From Mexico to Marseille, underwater museums are taking immersive art experiences to a whole new level. Sarah Reid heads to Australia’s Great Barrier Reef to explore one of the world’s newest aquatic galleries.

There’s something a little unnerving about sinking into the aquamarine abyss towards a large, dark shadow. For a moment I imagine it’s the skeletal remains of a dinosaur, its 65-million-year-old stomping ground long since reclaimed by the sea. But the figure quickly transforms into an even more surreal submarine setting.  

Marine life is making the structure its' own © MOUA/Matt Curnock

Located in a sheltered lagoon on John Brewer Reef, a largely untouched corner of the Great Barrier Reef near Townsville, the Coral Greenhouse is the second and largest instalment of northern Queensland’s new Museum on Underwater Art (MOUA). Completed in April and opened to divers in August, the A-frame greenhouse has already attracted a plethora of marine life. Swimming in through a side entrance, I spot a colorful parrotfish gnawing at an algal growth on one of eight human figures inside the 72-square-meter structure. On my way out the opposite doorway, I pass a large batfish resting in a sheltered nook between two steel beams. Local marine scientist Dr Adam Smith, who has played a key role in bringing MOUA to life, tells me they’re just two of more than 50 marine species that have been identified at the Coral Greenhouse since its installation, from teeny invertebrates to a school of barracuda that have taken up residence here. 

Designed by renowned British sculptor Jason deCaires Taylor in collaboration with the Wulgurukaba people, the region’s Traditional Owners, MOUA isn’t just a thrilling new way to experience the Great Barrier Reef, but also a unique opportunity to learn about the challenges it faces. Reflecting the Aboriginal tradition of caring for Country (ancestral lands), the greenhouse’s human sculptures can be seen undertaking various conservation activities, highlighting the importance of protecting the world’s largest living organism.  
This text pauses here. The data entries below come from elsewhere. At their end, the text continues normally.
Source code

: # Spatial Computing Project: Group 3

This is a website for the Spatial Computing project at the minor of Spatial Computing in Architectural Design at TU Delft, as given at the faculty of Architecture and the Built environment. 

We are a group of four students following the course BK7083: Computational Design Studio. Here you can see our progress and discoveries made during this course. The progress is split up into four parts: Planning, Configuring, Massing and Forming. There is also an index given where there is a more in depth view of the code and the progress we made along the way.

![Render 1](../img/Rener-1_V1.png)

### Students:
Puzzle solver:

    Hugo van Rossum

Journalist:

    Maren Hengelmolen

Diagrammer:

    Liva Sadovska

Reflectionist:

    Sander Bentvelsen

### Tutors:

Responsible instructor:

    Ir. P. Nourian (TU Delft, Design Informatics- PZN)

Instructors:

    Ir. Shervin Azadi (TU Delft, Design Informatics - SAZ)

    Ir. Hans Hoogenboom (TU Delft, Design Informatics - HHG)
The A-frame structure is the largest part of the museum © MOUA/Matt Curnock

While it’s easy to spend your whole dive observing this futuristic underwater garden, which features an additional 25 sculptures – from eucalyptus trees to gardeners – anchored to the sandy ocean floor, visitors are also welcome to explore the reef that cradles it. With plenty of air left in our tanks, my dive buddy and I follow a white-tipped reef shark along an exquisite coral wall. Despite recent reports that the 2300km-long reef has now lost half its coral, you wouldn’t know it here. I head back to the reef during my second dive, where I spy everything from a moray eel to an enormous wobbegong shark hanging out among the mushroom-like plate corals and scarlet sea fans. An array of Technicolor nudibranchs (sea slugs) and feisty anemone fish compliment the vibrant display. 
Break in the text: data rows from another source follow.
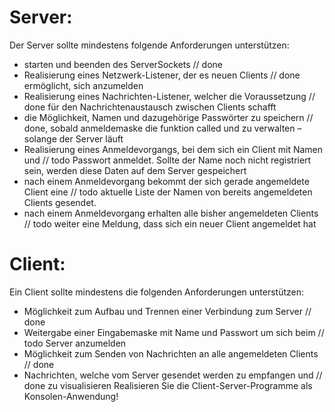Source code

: # Server:
Der Server sollte mindestens folgende Anforderungen unterstützen:
- starten und beenden des ServerSockets                                                 // done
- Realisierung eines Netzwerk-Listener, der es neuen Clients                            // done
 ermöglicht, sich anzumelden
 - Realisierung eines Nachrichten-Listener, welcher die Voraussetzung                   // done
 für den Nachrichtenaustausch zwischen Clients schafft
 - die Möglichkeit, Namen und dazugehörige Passwörter zu speichern                      // done, sobald anmeldemaske die funktion called
 und zu verwalten – solange der Server läuft
- Realisierung eines Anmeldevorgangs, bei dem sich ein Client mit Namen und             // todo
 Passwort anmeldet. Sollte der Name noch nicht registriert sein, werden diese Daten
 auf dem Server gespeichert
- nach einem Anmeldevorgang bekommt der sich gerade angemeldete Client eine             // todo
 aktuelle Liste der Namen von bereits angemeldeten Clients gesendet.
- nach einem Anmeldevorgang erhalten alle bisher angemeldeten Clients                   // todo
 weiter eine Meldung, dass sich ein neuer Client angemeldet hat
# Client:
Ein Client sollte mindestens die folgenden Anforderungen unterstützen:
- Möglichkeit zum Aufbau und Trennen einer Verbindung zum Server                        // done
- Weitergabe einer Eingabemaske mit Name und Passwort um sich beim                      // todo
 Server anzumelden
- Möglichkeit zum Senden von Nachrichten an alle angemeldeten Clients                   // done
- Nachrichten, welche vom Server gesendet werden zu empfangen und                       // done
 zu visualisieren
Realisieren Sie die Client-Server-Programme als Konsolen-Anwendung!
Get ready to stay in the first underwater rooms on the Great Barrier Reef

Sitting at a depth of 12-18m, the Coral Greenhouse is suitable for Open Water-certified divers and above, but Discover Scuba Divers can also explore it from a maximum depth of 12m. And the fun isn’t reserved for divers. In good visibility, snorkellers and freedivers can also get a good look at the museum, as well as enjoy the shallow reef. Taking a final pass through the greenhouse before the 74km trip back to Townsville with Adrenalin Snorkel and Dive, I wonder what may bloom from the flowerpot resting in the lap of a female sculpture. With the pH-neutral structures designed to inspire coral growth, I can’t wait to come back to find out. 

Ocean Siren off the coast of Townsville © MOUA/Jason deCaires Taylor

With wild weather thwarting my attempt to dive the SS Yongala, widely considered to be Australia’s best wreck dive, it’s not the only reason I’ll be making a return visit to Townsville. But soon there’ll be even more draws for the dive crowd, with the third instalment of MOUA expected to be completed at nearby Palm Island in 2021, followed by the final gallery at Magnetic Island, just a 45-minute ferry ride from the city. Smith is also hoping to launch a coral planting programme, which will allow MOUA visitors to play an active role in reef conservation.
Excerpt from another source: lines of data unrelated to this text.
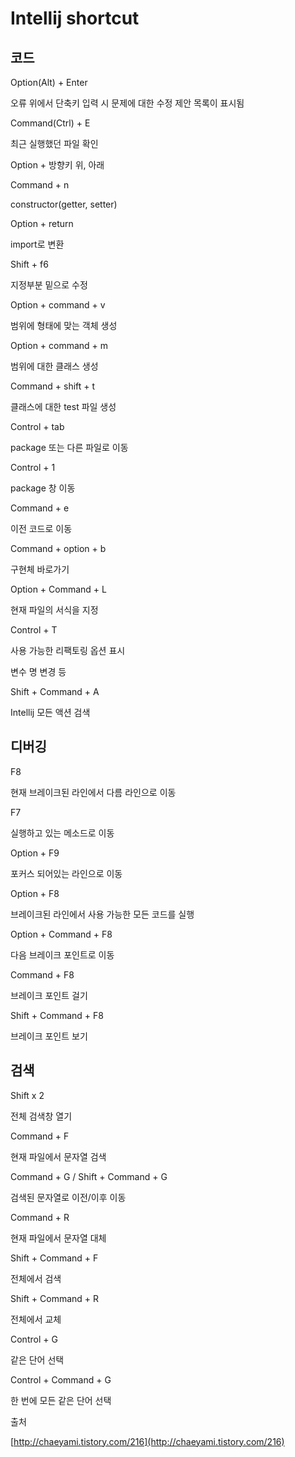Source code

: # Intellij shortcut

## 코드

Option(Alt) + Enter

오류 위에서 단축키 입력 시 문제에 대한 수정 제안 목록이 표시됨

Command(Ctrl) + E

최근 실행했던 파일 확인

Option + 방향키 위, 아래

Command + n 

constructor(getter, setter)

Option + return 

import로 변환

Shift + f6 

지정부분 밑으로 수정

Option + command + v 

범위에 형태에 맞는 객체 생성

Option + command + m 

범위에 대한 클래스 생성

Command + shift + t 

클래스에 대한 test 파일 생성

Control + tab 

package 또는 다른 파일로 이동

Control + 1 

package 창 이동

Command + e 

이전 코드로 이동

Command + option + b 

구현체 바로가기

Option + Command + L

현재 파일의 서식을 지정

Control + T

사용 가능한 리팩토링 옵션 표시

변수 명 변경 등

Shift + Command + A

Intellij 모든 액션 검색

## 디버깅

F8

현재 브레이크된 라인에서 다름 라인으로 이동

F7

실행하고 있는 메소드로 이동

Option + F9

포커스 되어있는 라인으로 이동

Option + F8

브레이크된 라인에서 사용 가능한 모든 코드를 실행

Option + Command + F8

다음 브레이크 포인트로 이동

Command + F8

브레이크 포인트 걸기

Shift + Command + F8

브레이크 포인트 보기

## 검색

Shift x 2

전체 검색창 열기

Command + F

현재 파일에서 문자열 검색

Command + G / Shift + Command + G

검색된 문자열로 이전/이후 이동

Command + R 

현재 파일에서 문자열 대체

Shift + Command + F

전체에서 검색

Shift + Command + R

전체에서 교체

Control + G 

같은 단어 선택

Control + Command + G

한 번에 모든 같은 단어 선택

출처

[http://chaeyami.tistory.com/216](http://chaeyami.tistory.com/216)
Archaeologists uncover 7000-year-old Aboriginal artefacts underwater

Later that evening, I take a stroll along Townsville’s scenic waterfront to check out Ocean Siren – MOUA’s inaugural sculpture that rises out of the ocean alongside the Strand Jetty. Changing hue in response to live variations in the water temperature, the solar-illuminated female form modelled on young Wulgurukaba woman Takoda Johnson is a poignant warning. Yet her youth is also a powerful symbol of how her generation will help to shape the Great Barrier Reef’s future.